What to do
Collect all lines containing the word "description" from the data.

[Material to process]

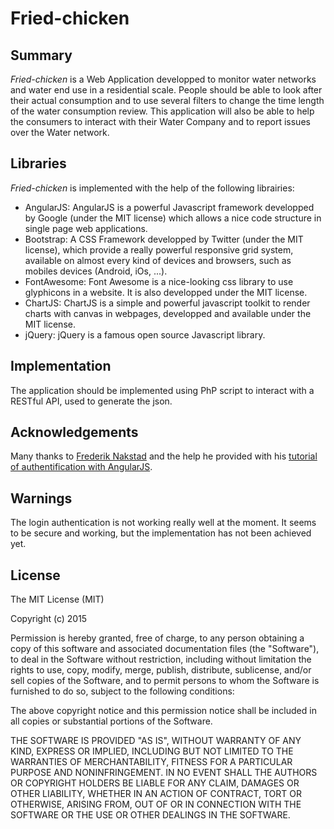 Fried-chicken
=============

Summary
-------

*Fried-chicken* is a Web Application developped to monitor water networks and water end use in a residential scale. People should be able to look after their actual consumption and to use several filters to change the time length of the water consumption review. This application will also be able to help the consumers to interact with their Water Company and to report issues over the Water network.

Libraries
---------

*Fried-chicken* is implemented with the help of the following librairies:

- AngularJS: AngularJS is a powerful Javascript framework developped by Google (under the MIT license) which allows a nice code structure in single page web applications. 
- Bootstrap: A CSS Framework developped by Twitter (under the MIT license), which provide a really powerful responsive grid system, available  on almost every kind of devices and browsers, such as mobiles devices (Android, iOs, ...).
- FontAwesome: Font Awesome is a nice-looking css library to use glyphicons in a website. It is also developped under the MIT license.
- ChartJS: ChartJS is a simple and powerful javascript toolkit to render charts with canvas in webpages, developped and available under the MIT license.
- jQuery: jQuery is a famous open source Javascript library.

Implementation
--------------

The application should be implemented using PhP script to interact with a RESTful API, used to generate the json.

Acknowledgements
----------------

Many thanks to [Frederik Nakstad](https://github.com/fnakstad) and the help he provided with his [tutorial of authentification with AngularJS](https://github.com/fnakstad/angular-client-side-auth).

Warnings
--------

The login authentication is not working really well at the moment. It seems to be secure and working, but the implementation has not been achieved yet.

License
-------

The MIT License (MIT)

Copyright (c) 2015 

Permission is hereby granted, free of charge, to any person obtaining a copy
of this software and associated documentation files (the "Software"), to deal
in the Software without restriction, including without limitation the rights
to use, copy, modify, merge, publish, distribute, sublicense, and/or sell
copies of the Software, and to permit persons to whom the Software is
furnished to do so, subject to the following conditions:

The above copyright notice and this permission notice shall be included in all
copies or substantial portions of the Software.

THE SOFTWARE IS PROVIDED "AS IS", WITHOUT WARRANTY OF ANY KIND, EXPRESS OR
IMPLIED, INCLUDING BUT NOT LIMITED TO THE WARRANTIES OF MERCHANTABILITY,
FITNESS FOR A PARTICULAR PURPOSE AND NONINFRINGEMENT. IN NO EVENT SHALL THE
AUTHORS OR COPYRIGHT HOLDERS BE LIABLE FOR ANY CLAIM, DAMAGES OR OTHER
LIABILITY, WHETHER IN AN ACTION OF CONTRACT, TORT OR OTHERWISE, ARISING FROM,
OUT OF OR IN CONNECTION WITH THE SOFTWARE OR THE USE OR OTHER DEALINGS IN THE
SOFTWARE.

[/Material to process]
[Material to process]

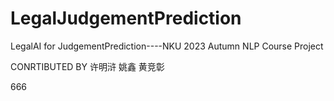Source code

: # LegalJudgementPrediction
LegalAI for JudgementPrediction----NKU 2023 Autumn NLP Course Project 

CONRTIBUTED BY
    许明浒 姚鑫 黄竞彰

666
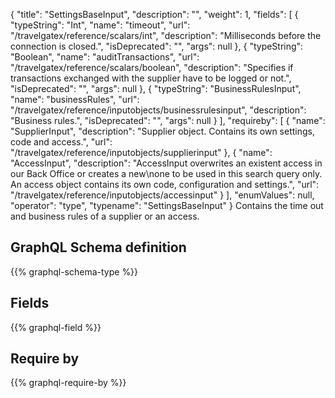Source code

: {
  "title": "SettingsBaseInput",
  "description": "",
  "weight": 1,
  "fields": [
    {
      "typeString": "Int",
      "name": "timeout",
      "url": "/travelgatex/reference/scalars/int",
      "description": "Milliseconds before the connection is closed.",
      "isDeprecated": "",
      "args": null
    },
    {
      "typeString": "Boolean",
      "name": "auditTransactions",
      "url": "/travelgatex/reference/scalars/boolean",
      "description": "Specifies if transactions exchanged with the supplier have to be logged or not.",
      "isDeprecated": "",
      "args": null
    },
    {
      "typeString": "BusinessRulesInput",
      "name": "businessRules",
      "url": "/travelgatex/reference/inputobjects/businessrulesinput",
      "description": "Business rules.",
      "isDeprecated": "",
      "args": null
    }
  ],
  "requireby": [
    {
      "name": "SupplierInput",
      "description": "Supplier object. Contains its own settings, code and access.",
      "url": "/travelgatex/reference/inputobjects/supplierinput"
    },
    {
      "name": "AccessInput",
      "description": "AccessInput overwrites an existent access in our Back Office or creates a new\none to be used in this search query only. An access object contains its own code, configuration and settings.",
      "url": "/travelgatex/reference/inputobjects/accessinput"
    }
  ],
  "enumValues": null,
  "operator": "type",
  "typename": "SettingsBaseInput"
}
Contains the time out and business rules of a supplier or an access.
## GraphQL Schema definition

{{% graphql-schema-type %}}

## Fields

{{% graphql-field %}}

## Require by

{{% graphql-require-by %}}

[/Material to process]

Response to the task
  "description": "",
      "description": "Milliseconds before the connection is closed.",
      "description": "Specifies if transactions exchanged with the supplier have to be logged or not.",
      "description": "Business rules.",
      "description": "Supplier object. Contains its own settings, code and access.",
      "description": "AccessInput overwrites an existent access in our Back Office or creates a new\none to be used in this search query only. An access object contains its own code, configuration and settings.",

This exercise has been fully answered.